• [Requirement]: Among the records below, find the lines that contain "range" and copy each of them.

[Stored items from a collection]
----------------------------------------

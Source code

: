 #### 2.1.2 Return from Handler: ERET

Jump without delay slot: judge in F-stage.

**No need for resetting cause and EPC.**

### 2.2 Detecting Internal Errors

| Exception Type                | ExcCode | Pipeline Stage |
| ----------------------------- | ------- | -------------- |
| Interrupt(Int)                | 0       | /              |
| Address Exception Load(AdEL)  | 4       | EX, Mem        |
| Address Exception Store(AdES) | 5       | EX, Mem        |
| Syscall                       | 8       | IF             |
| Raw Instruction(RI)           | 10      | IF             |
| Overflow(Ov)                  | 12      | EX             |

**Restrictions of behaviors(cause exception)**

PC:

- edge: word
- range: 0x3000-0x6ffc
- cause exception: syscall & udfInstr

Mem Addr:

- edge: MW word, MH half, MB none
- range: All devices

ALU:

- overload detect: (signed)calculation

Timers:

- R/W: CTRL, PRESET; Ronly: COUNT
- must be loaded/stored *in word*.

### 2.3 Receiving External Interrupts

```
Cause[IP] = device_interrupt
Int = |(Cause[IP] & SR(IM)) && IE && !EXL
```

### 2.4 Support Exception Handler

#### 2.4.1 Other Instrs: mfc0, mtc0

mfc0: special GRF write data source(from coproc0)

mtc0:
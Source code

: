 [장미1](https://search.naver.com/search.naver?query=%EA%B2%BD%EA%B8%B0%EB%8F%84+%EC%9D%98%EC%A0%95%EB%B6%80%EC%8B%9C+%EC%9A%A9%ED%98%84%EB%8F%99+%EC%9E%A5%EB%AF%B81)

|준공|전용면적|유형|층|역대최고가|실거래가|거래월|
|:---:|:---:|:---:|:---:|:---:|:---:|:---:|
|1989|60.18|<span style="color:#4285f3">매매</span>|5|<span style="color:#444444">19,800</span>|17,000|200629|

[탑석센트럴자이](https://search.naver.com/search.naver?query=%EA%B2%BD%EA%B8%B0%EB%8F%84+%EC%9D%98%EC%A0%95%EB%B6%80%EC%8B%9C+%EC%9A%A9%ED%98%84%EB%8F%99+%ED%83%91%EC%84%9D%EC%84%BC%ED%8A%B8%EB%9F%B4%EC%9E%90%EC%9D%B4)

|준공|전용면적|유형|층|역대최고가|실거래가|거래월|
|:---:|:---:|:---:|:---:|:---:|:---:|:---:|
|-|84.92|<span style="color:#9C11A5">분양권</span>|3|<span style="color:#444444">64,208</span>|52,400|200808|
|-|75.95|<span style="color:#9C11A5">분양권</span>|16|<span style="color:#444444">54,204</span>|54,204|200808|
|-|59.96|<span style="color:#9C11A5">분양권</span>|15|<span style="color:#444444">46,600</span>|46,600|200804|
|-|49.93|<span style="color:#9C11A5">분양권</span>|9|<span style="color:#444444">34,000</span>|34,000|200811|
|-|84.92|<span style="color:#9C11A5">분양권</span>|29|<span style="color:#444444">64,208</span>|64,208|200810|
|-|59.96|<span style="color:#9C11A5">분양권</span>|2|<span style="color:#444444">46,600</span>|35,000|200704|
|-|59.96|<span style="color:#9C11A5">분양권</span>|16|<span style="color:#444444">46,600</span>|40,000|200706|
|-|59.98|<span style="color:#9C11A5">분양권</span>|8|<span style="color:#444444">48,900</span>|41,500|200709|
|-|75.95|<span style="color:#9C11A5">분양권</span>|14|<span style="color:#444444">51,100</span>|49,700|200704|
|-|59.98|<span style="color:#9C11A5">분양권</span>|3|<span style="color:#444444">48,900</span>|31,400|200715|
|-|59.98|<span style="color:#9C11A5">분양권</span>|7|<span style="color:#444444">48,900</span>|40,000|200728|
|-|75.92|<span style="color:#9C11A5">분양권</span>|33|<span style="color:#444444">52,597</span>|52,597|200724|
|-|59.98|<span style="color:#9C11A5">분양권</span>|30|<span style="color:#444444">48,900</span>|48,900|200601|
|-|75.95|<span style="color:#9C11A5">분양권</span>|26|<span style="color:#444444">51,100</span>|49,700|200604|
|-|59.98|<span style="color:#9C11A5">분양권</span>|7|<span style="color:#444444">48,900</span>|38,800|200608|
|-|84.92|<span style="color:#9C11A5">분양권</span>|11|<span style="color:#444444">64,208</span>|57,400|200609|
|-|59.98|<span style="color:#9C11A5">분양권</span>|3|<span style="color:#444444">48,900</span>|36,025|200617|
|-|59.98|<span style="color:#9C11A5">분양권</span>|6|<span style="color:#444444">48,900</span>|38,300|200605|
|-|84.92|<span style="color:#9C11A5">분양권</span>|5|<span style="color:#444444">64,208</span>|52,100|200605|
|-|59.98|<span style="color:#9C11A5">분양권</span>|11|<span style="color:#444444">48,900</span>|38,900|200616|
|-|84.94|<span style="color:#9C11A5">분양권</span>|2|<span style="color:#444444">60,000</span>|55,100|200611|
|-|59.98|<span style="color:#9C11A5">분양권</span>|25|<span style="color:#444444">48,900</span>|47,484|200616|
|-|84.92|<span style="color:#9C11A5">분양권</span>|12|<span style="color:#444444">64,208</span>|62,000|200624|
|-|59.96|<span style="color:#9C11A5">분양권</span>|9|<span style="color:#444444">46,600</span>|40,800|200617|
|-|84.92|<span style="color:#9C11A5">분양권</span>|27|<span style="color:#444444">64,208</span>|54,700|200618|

----------------------------------------

• [Answer to the exercise]:
- range: 0x3000-0x6ffc
- range: All devices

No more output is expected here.